Otro punto importante intraoperatorio es la administración de fluidos endovenosos. En nuestra pausa prequirúrgica le hacemos saber al anestesiólogo cada vez que pensamos que podríamos necesitar hacer una neumonectomía y advertimos que se le administre al paciente la menor cantidad posible de fluidos. Unos 600-800 ml durante la cirugía es ideal. Si bien no hay una evidencia contundente, se asocia con frecuencia el exceso de fluidos con el edema pulmonar no cardiogénico post-neumonectomía, otra de las complicaciones más temidas de la neumonectomía. En el postoperatorio administramos fluidos para mantener una diuresis de 20 ml/h; en la neumonectomía con esto es más que suficiente.

¿Dejamos drenajes en la neumonectomía? En mi caso, dejo un drenaje pleural luego de realizar una neumonectomía, pero lo retiramos en el quirófano antes de despertar al paciente. Al finalizar la cirugía colocamos un drenaje pleural como después de cualquier resección pulmonar. Cerramos el tórax y colocamos al paciente en decúbito dorsal. Aquí le pedimos al anestesiólogo que realice una maniobra de Valsava y en ese momento retiramos el drenaje. Así, el paciente sale de quirófano sin drenaje pleural.

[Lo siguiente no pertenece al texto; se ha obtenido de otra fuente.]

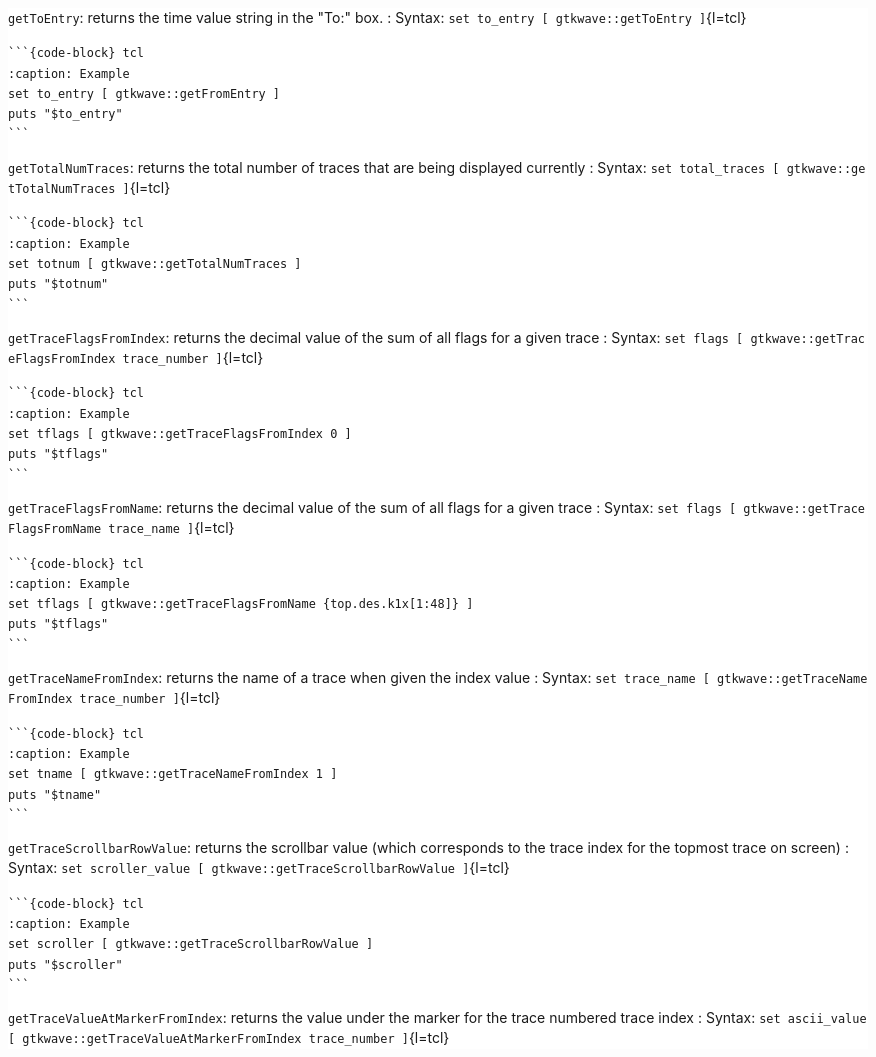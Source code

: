 `getToEntry`: returns the time value string in the "To:" box.
:   Syntax: `set to_entry [ gtkwave::getToEntry ]`{l=tcl}

    ```{code-block} tcl
    :caption: Example
    set to_entry [ gtkwave::getFromEntry ]
    puts "$to_entry"
    ```

`getTotalNumTraces`: returns the total number of traces that are being displayed currently
:   Syntax: `set total_traces [ gtkwave::getTotalNumTraces ]`{l=tcl}

    ```{code-block} tcl
    :caption: Example
    set totnum [ gtkwave::getTotalNumTraces ]
    puts "$totnum"
    ```

`getTraceFlagsFromIndex`: returns the decimal value of the sum of all flags for a given trace
:   Syntax: `set flags [ gtkwave::getTraceFlagsFromIndex trace_number ]`{l=tcl}

    ```{code-block} tcl
    :caption: Example
    set tflags [ gtkwave::getTraceFlagsFromIndex 0 ]
    puts "$tflags"
    ```

`getTraceFlagsFromName`: returns the decimal value of the sum of all flags for a given trace
:   Syntax: `set flags [ gtkwave::getTraceFlagsFromName trace_name ]`{l=tcl}

    ```{code-block} tcl
    :caption: Example
    set tflags [ gtkwave::getTraceFlagsFromName {top.des.k1x[1:48]} ]
    puts "$tflags"
    ```

`getTraceNameFromIndex`: returns the name of a trace when given the index value
:   Syntax: `set trace_name [ gtkwave::getTraceNameFromIndex trace_number ]`{l=tcl}

    ```{code-block} tcl
    :caption: Example
    set tname [ gtkwave::getTraceNameFromIndex 1 ]
    puts "$tname"
    ```

`getTraceScrollbarRowValue`: returns the scrollbar value (which corresponds to the trace index for the topmost trace on screen)
:   Syntax: `set scroller_value [ gtkwave::getTraceScrollbarRowValue ]`{l=tcl}

    ```{code-block} tcl
    :caption: Example
    set scroller [ gtkwave::getTraceScrollbarRowValue ]
    puts "$scroller"
    ```

`getTraceValueAtMarkerFromIndex`: returns the value under the marker for the trace numbered trace index
:   Syntax: `set ascii_value [ gtkwave::getTraceValueAtMarkerFromIndex trace_number ]`{l=tcl}
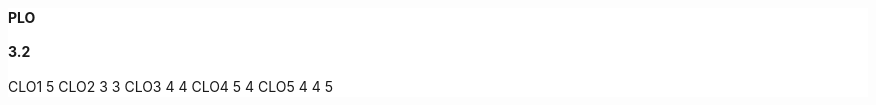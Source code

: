 <td><p><strong>PLO</strong></p>
<p><strong>3.2</strong></p></td>
</tr>
<tr class="even">
<td>CLO1</td>
<td></td>
<td>5</td>
<td></td>
<td></td>
<td></td>
<td></td>
<td></td>
<td></td>
<td></td>
<td></td>
</tr>
<tr class="odd">
<td>CLO2</td>
<td>3</td>
<td></td>
<td></td>
<td></td>
<td></td>
<td></td>
<td></td>
<td></td>
<td></td>
<td>3</td>
</tr>
<tr class="even">
<td>CLO3</td>
<td></td>
<td></td>
<td>4</td>
<td></td>
<td></td>
<td></td>
<td>4</td>
<td></td>
<td></td>
<td></td>
</tr>
<tr class="odd">
<td>CLO4</td>
<td></td>
<td></td>
<td></td>
<td></td>
<td>5</td>
<td></td>
<td></td>
<td></td>
<td></td>
<td>4</td>
</tr>
<tr class="even">
<td>CLO5</td>
<td>4</td>
<td></td>
<td></td>
<td></td>
<td></td>
<td>4</td>
<td>5</td>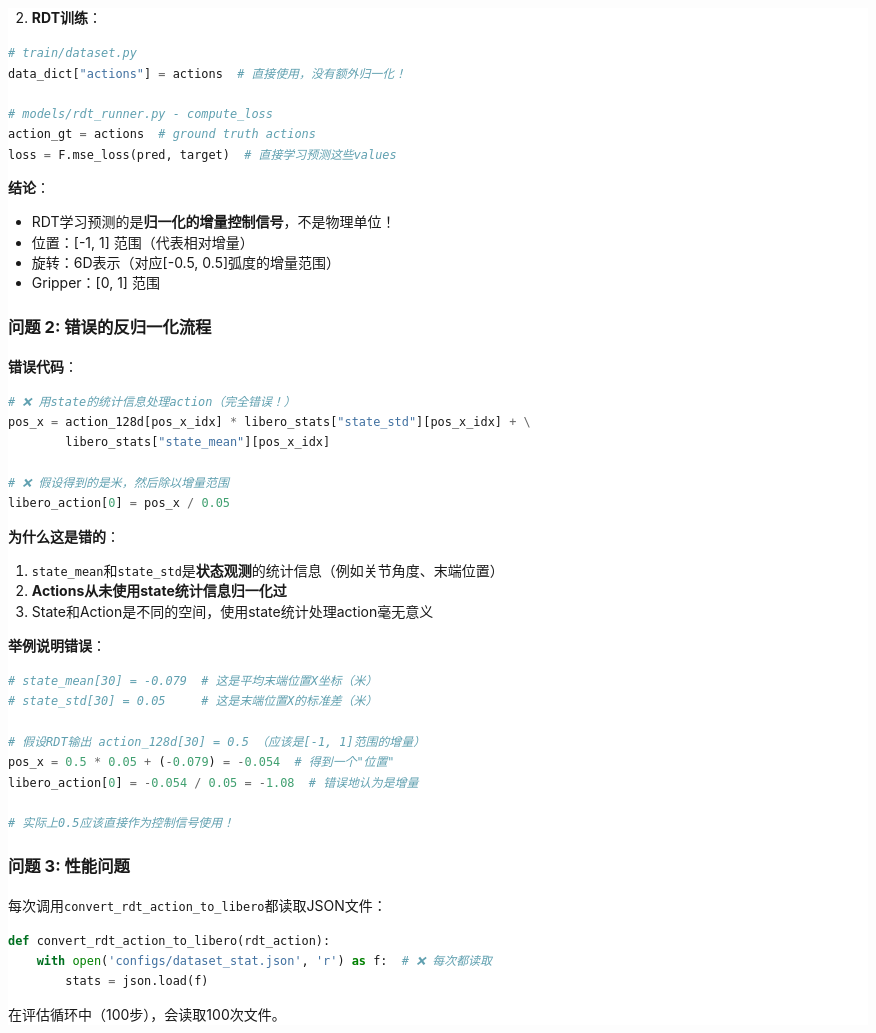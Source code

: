 2. **RDT训练**：
```python
# train/dataset.py
data_dict["actions"] = actions  # 直接使用，没有额外归一化！

# models/rdt_runner.py - compute_loss
action_gt = actions  # ground truth actions
loss = F.mse_loss(pred, target)  # 直接学习预测这些values
```

**结论**：
- RDT学习预测的是**归一化的增量控制信号**，不是物理单位！
- 位置：[-1, 1] 范围（代表相对增量）
- 旋转：6D表示（对应[-0.5, 0.5]弧度的增量范围）
- Gripper：[0, 1] 范围

### 问题 2: 错误的反归一化流程

**错误代码**：
```python
# ❌ 用state的统计信息处理action（完全错误！）
pos_x = action_128d[pos_x_idx] * libero_stats["state_std"][pos_x_idx] + \
        libero_stats["state_mean"][pos_x_idx]

# ❌ 假设得到的是米，然后除以增量范围
libero_action[0] = pos_x / 0.05
```

**为什么这是错的**：
1. `state_mean`和`state_std`是**状态观测**的统计信息（例如关节角度、末端位置）
2. **Actions从未使用state统计信息归一化过**
3. State和Action是不同的空间，使用state统计处理action毫无意义

**举例说明错误**：
```python
# state_mean[30] = -0.079  # 这是平均末端位置X坐标（米）
# state_std[30] = 0.05     # 这是末端位置X的标准差（米）

# 假设RDT输出 action_128d[30] = 0.5 （应该是[-1, 1]范围的增量）
pos_x = 0.5 * 0.05 + (-0.079) = -0.054  # 得到一个"位置"
libero_action[0] = -0.054 / 0.05 = -1.08  # 错误地认为是增量

# 实际上0.5应该直接作为控制信号使用！
```

### 问题 3: 性能问题

每次调用`convert_rdt_action_to_libero`都读取JSON文件：
```python
def convert_rdt_action_to_libero(rdt_action):
    with open('configs/dataset_stat.json', 'r') as f:  # ❌ 每次都读取
        stats = json.load(f)
```

在评估循环中（100步），会读取100次文件。
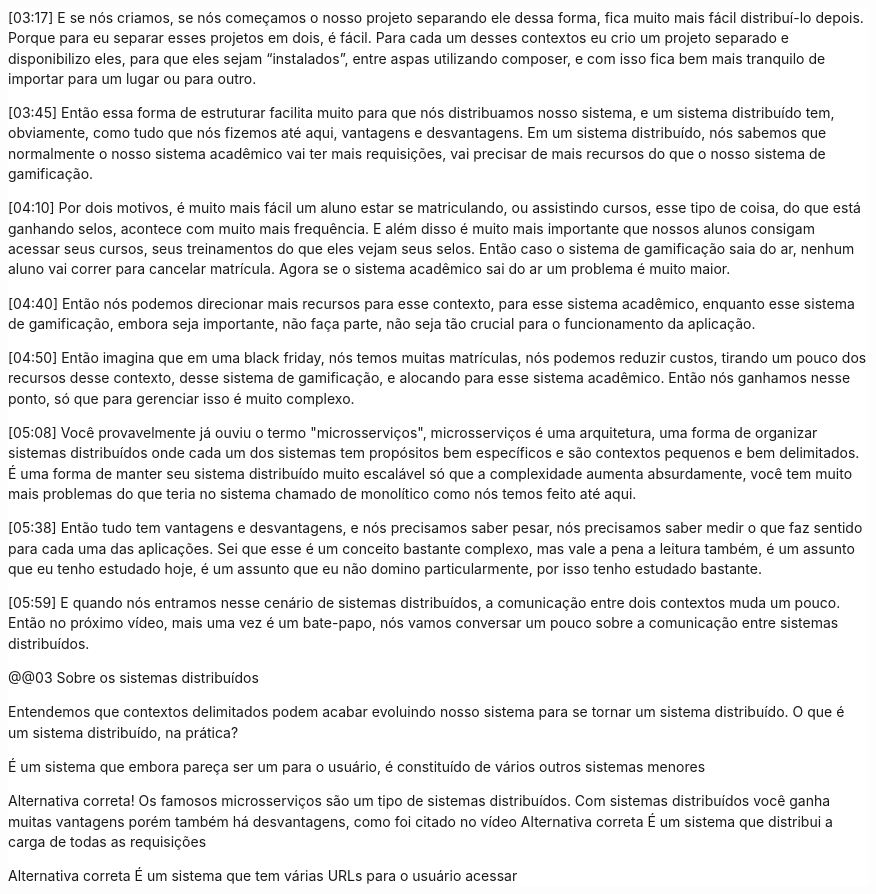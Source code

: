 [03:17] E se nós criamos, se nós começamos o nosso projeto separando ele dessa forma, fica muito mais fácil distribuí-lo depois. Porque para eu separar esses projetos em dois, é fácil. Para cada um desses contextos eu crio um projeto separado e disponibilizo eles, para que eles sejam “instalados”, entre aspas utilizando composer, e com isso fica bem mais tranquilo de importar para um lugar ou para outro.

[03:45] Então essa forma de estruturar facilita muito para que nós distribuamos nosso sistema, e um sistema distribuído tem, obviamente, como tudo que nós fizemos até aqui, vantagens e desvantagens. Em um sistema distribuído, nós sabemos que normalmente o nosso sistema acadêmico vai ter mais requisições, vai precisar de mais recursos do que o nosso sistema de gamificação.

[04:10] Por dois motivos, é muito mais fácil um aluno estar se matriculando, ou assistindo cursos, esse tipo de coisa, do que está ganhando selos, acontece com muito mais frequência. E além disso é muito mais importante que nossos alunos consigam acessar seus cursos, seus treinamentos do que eles vejam seus selos. Então caso o sistema de gamificação saia do ar, nenhum aluno vai correr para cancelar matrícula. Agora se o sistema acadêmico sai do ar um problema é muito maior.

[04:40] Então nós podemos direcionar mais recursos para esse contexto, para esse sistema acadêmico, enquanto esse sistema de gamificação, embora seja importante, não faça parte, não seja tão crucial para o funcionamento da aplicação.

[04:50] Então imagina que em uma black friday, nós temos muitas matrículas, nós podemos reduzir custos, tirando um pouco dos recursos desse contexto, desse sistema de gamificação, e alocando para esse sistema acadêmico. Então nós ganhamos nesse ponto, só que para gerenciar isso é muito complexo.

[05:08] Você provavelmente já ouviu o termo "microsserviços", microsserviços é uma arquitetura, uma forma de organizar sistemas distribuídos onde cada um dos sistemas tem propósitos bem específicos e são contextos pequenos e bem delimitados. É uma forma de manter seu sistema distribuído muito escalável só que a complexidade aumenta absurdamente, você tem muito mais problemas do que teria no sistema chamado de monolítico como nós temos feito até aqui.

[05:38] Então tudo tem vantagens e desvantagens, e nós precisamos saber pesar, nós precisamos saber medir o que faz sentido para cada uma das aplicações. Sei que esse é um conceito bastante complexo, mas vale a pena a leitura também, é um assunto que eu tenho estudado hoje, é um assunto que eu não domino particularmente, por isso tenho estudado bastante.

[05:59] E quando nós entramos nesse cenário de sistemas distribuídos, a comunicação entre dois contextos muda um pouco. Então no próximo vídeo, mais uma vez é um bate-papo, nós vamos conversar um pouco sobre a comunicação entre sistemas distribuídos.

@@03
Sobre os sistemas distribuídos

Entendemos que contextos delimitados podem acabar evoluindo nosso sistema para se tornar um sistema distribuído.
O que é um sistema distribuído, na prática?

É um sistema que embora pareça ser um para o usuário, é constituído de vários outros sistemas menores
 
Alternativa correta! Os famosos microsserviços são um tipo de sistemas distribuídos. Com sistemas distribuídos você ganha muitas vantagens porém também há desvantagens, como foi citado no vídeo
Alternativa correta
É um sistema que distribui a carga de todas as requisições
 
Alternativa correta
É um sistema que tem várias URLs para o usuário acessar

Nivel hidroaéreo en el espacio post-neumonectomía
Nivel hidroaéreo en el espacio post-neumonectomía
¿Qué pasa con el espacio post-neumonectomía? El espacio se irá llenando de líquido y cuanto antes esto ocurra mayor tranquilidad para nosotros. ¿Porqué? Por que lo que queremos es que el líquido cubra al muñón bronquial. Esto es un signo indirecto de cómo está cicatrizando el muñón bronquial. Si el muñón se abriese, el paciente comenzará a tener hemoptisis y este es un signo muy preocupante. Si a esto le sumamos una caída del nivel hidroaéreo, no hace falta más nada para diagnosticar una FBP. Por eso es muy bueno al momento del alta del paciente tener una radiografía de tórax con un nivel hidroaéreo por encima del muñón bronquial. Esto nos da la pauta de que al menos hasta ese momento el muñón bronquial estaba indemne. Siempre nos debe llamar la atención la caída del nivel hidroaéreo, aunque el paciente no tenga ningún otro síntoma. Inclusive podríamos pensar en hacer una broncoscopía para ver el muñón bronquial está cerrado.

Ante la presencia de hemoptisis y más aún con la caída del nivel hidroaéreo, lo primero que debemos hacer es decubitar al paciente: el lado de la neumonectomía hacia abajo y el pulmón sano hacia arriba. Siempre hay que proteger el pulmón sano. El segundo paso será drenar el espacio post-neumonectomía y confirmar la FBP con una broncoscopía. En presencia de una FBP el espacio post-neumoncetomía estará infectado siempre, por esto la importancia de drenarlo de manera inmediata y de proteger el pulmón sano.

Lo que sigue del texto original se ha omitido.